MIT Researchers Develop Theory for Powering Chips with Light

A pair of researchers at the Massachusetts Institute of Technology have developed a theory to use light to control and power "smart" microchips capable of adapting to different wavelengths and changing their behavior. If successful in their further research, they expect advances in telecommunications, remote sensing, and a variety of other photonic applications.

Postdocs Peter Rakich and Milos Popovic of MIT's Research Laboratory of Electronics presented their results in the November issue of Nature Photonics. Co-authors were Marin Soljacic, assistant professor of physics; and Erich Ippen, the Elihu Thomson Professor of Electrical Engineering and professor of physics. Work was funded in part by the Army Research Office through MIT's Institute for Soldier Nanotechnologies.

Rakich and Popovic believe they have found a means to use the miniscule energy caused by light bouncing off a surface to power nano-scale motors and machines embedded on a microchip. The devices would be able to self-adapt to the wavelengths of light, and react differently based on input. Current microchips are limited to an "on-off" state and are not capable of adjusting to conditions around them.

Their next step is to build a device to prove their theory has practical application. If successful, the team will have developed one of the first micro-electro-mechanical systems, a microscopic device with 'eyes' and 'ears' and able to function as a self-contained system. Such devices have widespread applications, from medical telemetry to cell phones, and handheld sensors with military and security applications. The United States Army is pursuing a 'smart' uniform for combat soldiers, and looking at being able to remotely monitor soldier's condition as well as location.

By combining light as the means of transmitting information, the limits imposed by wiring would be eliminated, which include problems with heat dispersal caused by the 'friction' created when electrons flow throw a conductor, allowing devices to be constructed on an even smaller scale than currently possible.

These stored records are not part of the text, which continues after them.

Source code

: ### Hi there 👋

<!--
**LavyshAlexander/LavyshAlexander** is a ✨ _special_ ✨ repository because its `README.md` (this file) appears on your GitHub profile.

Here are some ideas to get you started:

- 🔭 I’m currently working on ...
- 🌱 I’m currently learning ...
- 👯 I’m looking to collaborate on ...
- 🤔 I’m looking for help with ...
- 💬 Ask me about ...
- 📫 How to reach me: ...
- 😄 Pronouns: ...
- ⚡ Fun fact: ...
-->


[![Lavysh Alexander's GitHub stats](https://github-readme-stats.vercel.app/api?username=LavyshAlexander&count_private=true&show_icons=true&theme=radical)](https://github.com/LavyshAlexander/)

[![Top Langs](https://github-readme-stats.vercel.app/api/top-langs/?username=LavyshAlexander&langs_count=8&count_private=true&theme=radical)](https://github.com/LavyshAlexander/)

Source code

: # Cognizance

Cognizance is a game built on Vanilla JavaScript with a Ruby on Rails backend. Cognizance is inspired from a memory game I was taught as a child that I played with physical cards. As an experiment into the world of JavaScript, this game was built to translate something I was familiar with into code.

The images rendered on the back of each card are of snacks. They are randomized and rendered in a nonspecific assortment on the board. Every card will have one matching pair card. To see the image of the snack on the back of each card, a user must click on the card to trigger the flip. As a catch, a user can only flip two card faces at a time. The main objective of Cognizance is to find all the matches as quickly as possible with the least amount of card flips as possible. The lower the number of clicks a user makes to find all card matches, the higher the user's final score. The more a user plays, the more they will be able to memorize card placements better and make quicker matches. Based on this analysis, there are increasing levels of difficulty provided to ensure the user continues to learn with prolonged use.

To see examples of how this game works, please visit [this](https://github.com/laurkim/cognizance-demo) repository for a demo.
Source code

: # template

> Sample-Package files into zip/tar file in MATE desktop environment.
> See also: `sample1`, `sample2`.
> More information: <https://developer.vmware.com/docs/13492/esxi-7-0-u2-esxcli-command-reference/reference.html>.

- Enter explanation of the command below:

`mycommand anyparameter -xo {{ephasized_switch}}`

It also would pave the way for putting sensors in locations difficult, or impossible, for wiring or fiber optics to be placed.

Researchers all over the country have been working on various photonic devices, with the goal of switching from electrical conductivity in microchips to light. A recent development at the University of Illinois created a means for polarizing and limiting light to a single wavelength.

In a press release from MIT, Popovic said "Our objective now is to develop a variety of light-powered micro- and nanomachines with unique capabilities enabled by this technology. But the first step will be to demonstrate the concept in practice.